Dans une économie où les fluctuations d’activité peuvent être brutales et où l’avenir est incertain, de nombreuses entreprises souhaitent ajuster avec facilité le nombre de leurs salariés, à la hausse comme à la baisse, en fonction de la conjoncture. C’est une des raisons du recours aux contrats précaires : CDD (contrats à durée déterminée), missions d’intérim. Une pratique qui s’applique en général aux emplois les moins qualifiés, les plus aisément substituables. Mais elle peut également concerner des tâches très qualifiées (conseil en informatique, gestion, marketing), pour lesquelles les entreprises peuvent aussi obtenir la flexibilité recherchée en recourant à des sociétés sous-traitantes, par exemple pour le nettoyage de leurs locaux, la gestion de la cantine, l’accueil ou la sécurité. C’est aussi le cas pour des missions plus stratégiques : gestion de l’informatique ou pilotage de nouveaux projets industriels. Altran, par exemple, est une ESN (entreprise de services du numérique) qui embauche chaque année plusieurs milliers de jeunes ingénieurs intervenant au sein de grandes entreprises industrielles.

Culture ou cueillette ?

Certes, la majorité des embauches se fait via des contrats précaires, mais ce flux concerne pour une bonne part des contrats de très courte durée, conclus en très grand nombre. Ce qui masque la bonne résistance du CDI (contrat à durée indéterminée). Les emplois stables demeurent, en effet, la forme dominante d’emploi, puisque 85 % des salariés en France sont en CDI ou fonctionnaires.
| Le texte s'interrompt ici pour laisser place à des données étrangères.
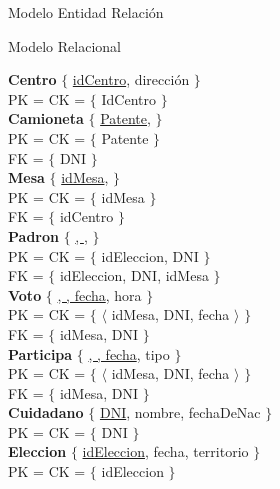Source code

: \begin{section}{Modelo Entidad Relaci\'on}

\begin{subsection}{Modelo Relacional}

\textbf{Centro} $\lbrace$ \underline{idCentro}, direcci\'on $\rbrace$ \\
PK = CK = $ \lbrace $ IdCentro $ \rbrace $ \\

\textbf{Camioneta} $ \lbrace $ \underline{Patente},  $ \rbrace $\\
PK = CK = $ \lbrace $ Patente $ \rbrace $\\
FK = $ \lbrace $ DNI $ \rbrace $\\

\textbf{Mesa} $ \lbrace $ \underline{idMesa},  $ \rbrace $\\
PK = CK = $ \lbrace $ idMesa $ \rbrace $\\
FK = $ \lbrace $ idCentro $ \rbrace $\\

\textbf{Padron} $ \lbrace $ \underline{, },  $ \rbrace $\\
PK = CK = $ \lbrace $ idEleccion, DNI  $ \rbrace $\\
FK = $ \lbrace $ idEleccion, DNI, idMesa $ \rbrace $\\

\textbf{Voto} $ \lbrace $ \underline{, , fecha}, hora $ \rbrace $ \\
PK = CK = $ \lbrace $ $ \langle $ idMesa, DNI, fecha $ \rangle $ $ \rbrace $ \\
FK = $ \lbrace $ idMesa, DNI $ \rbrace $\\

\textbf{Participa} $ \lbrace $ \underline{, , fecha}, tipo $ \rbrace $ \\
PK = CK = $ \lbrace $ $ \langle $ idMesa, DNI, fecha $ \rangle $ $ \rbrace $ \\
FK = $ \lbrace $ idMesa, DNI $ \rbrace $\\

\textbf{Cuidadano} $ \lbrace $ \underline{DNI}, nombre, fechaDeNac $ \rbrace $ \\
PK = CK = $ \lbrace $ DNI $ \rbrace $ \\

\textbf{Eleccion} $ \lbrace $ \underline{idEleccion}, fecha, territorio $ \rbrace $ \\
PK = CK = $ \lbrace $ idEleccion $ \rbrace $ \\

\end{subsection}

\end{section}
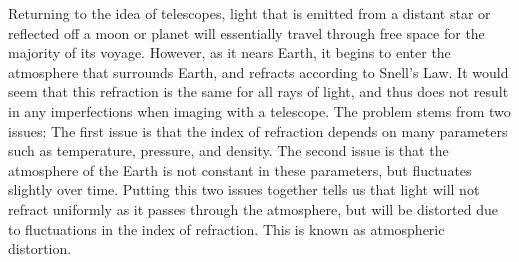 \documentclass[]{article}
\begin{document}
Returning to the idea of telescopes, light that is emitted from a distant star or reflected off a moon or planet will essentially travel through free space for the majority of its voyage. However, as it nears Earth, it begins to enter the atmosphere that surrounds Earth, and refracts according to Snell's Law. It would seem that this refraction is the same for all rays of light, and thus does not result in any imperfections when imaging with a telescope. The problem stems from two issues: The first issue is that the index of refraction depends on many parameters such as temperature, pressure, and density. The second issue is that the atmosphere of the Earth is not constant in these parameters, but fluctuates slightly over time. Putting this two issues together tells us that light will not refract uniformly as it passes through the atmosphere, but will be distorted due to fluctuations in the index of refraction. This is known as atmospheric distortion.
\end{document}
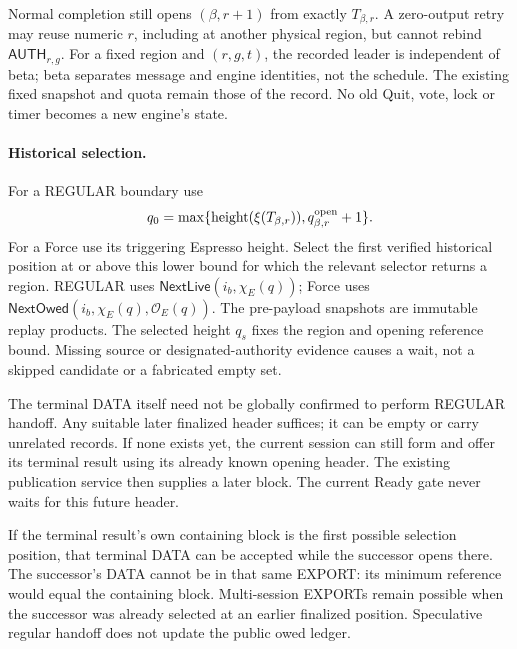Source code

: \documentclass[11pt,a4paper]{article}
\newcommand{\tagg}[1]{\ensuremath{\mathsf{#1}}}
\begin{document}
Normal completion still opens $(\beta,r+1)$ from exactly
$T_{\beta,r}$. A zero-output retry may reuse numeric $r$, including at
another physical region, but cannot rebind $\tagg{AUTH}_{r,g}$.
For a fixed region and $(r,g,t)$, the recorded leader is independent
of beta; beta separates message and engine identities, not the schedule.
The existing fixed snapshot and quota remain those of the record.
No old Quit, vote, lock or timer becomes a new engine's state.

\paragraph{Historical selection.}
For a REGULAR boundary use
\[
 q_0=\max\{\operatorname{height}(\xi(T_{\beta,r})),
                         q^{\rm open}_{\beta,r}+1\}.
\]
For a Force use its triggering Espresso height. Select the first
verified historical position at or above this lower bound for which
the relevant selector returns a region. REGULAR uses
$\tagg{NextLive}(i_b,\chi_E(q))$; Force uses
$\tagg{NextOwed}(i_b,\chi_E(q),\mathcal O_E(q))$.
The pre-payload snapshots are immutable replay products. The selected
height $q_s$ fixes the region and opening reference bound. Missing
source or designated-authority evidence causes a wait, not a skipped
candidate or a fabricated empty set.

The terminal DATA itself need not be globally confirmed to perform
REGULAR handoff. Any suitable later finalized header suffices; it can
be empty or carry unrelated records. If none exists yet, the current
session can still form and offer its terminal result using its already
known opening header. The existing publication service then supplies
a later block. The current Ready gate never waits for this future header.

If the terminal result's own containing block is the first possible
selection position, that terminal DATA can be accepted while the
successor opens there. The successor's DATA cannot be in that same
EXPORT: its minimum reference would equal the containing block.
Multi-session EXPORTs remain possible when the successor was already
selected at an earlier finalized position. Speculative regular handoff
does not update the public owed ledger.
\end{document}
Et si le développement de l’économie collaborative se traduit par un essor du travail indépendant, celui-ci demeure limité.

En fait, les employeurs cherchent ­souvent à fidéliser leurs salariés, car ces derniers détiennent des savoir-faire précieux pour l’entreprise. Il a souvent fallu du temps pour les former. Alors, une fois rentables, autant éviter qu’ils ne partent chez un concurrent ! Les entreprises "cultivent" ainsi leur main-d’œuvre faute de pouvoir "cueillir", sur le marché du travail, des salariés immédiatement opérationnels dans leur entreprise ! D’ailleurs, l’efficacité des organisations dépend aussi de la qualité des collectifs de travail. Ces derniers associent des compétences diverses et peuvent être déstabilisés si leurs membres changent trop rapidement. Enfin, chacun s’investit mieux dans son travail quand il sait que son effort sera récompensé sur la durée !

Créer son entreprise

Pendant ce temps, de plus en plus de candidats se lancent dans la création d’entreprise, que ce soit par choix ou, parfois, faute de mieux. En 2018, plus de 700 000 entreprises ont ainsi été créées en France (hors secteur agricole), soit 17 % de plus qu’en 2017, selon l’Insee. Dans les deux tiers des cas, il s’agit d’entreprises individuelles et, parmi celles-ci, les deux tiers sont créées avec le statut d’auto­entrepreneur (désormais "micro-­entrepreneur") qui suppose une activité limitée, souvent cumulée avec un emploi salarié.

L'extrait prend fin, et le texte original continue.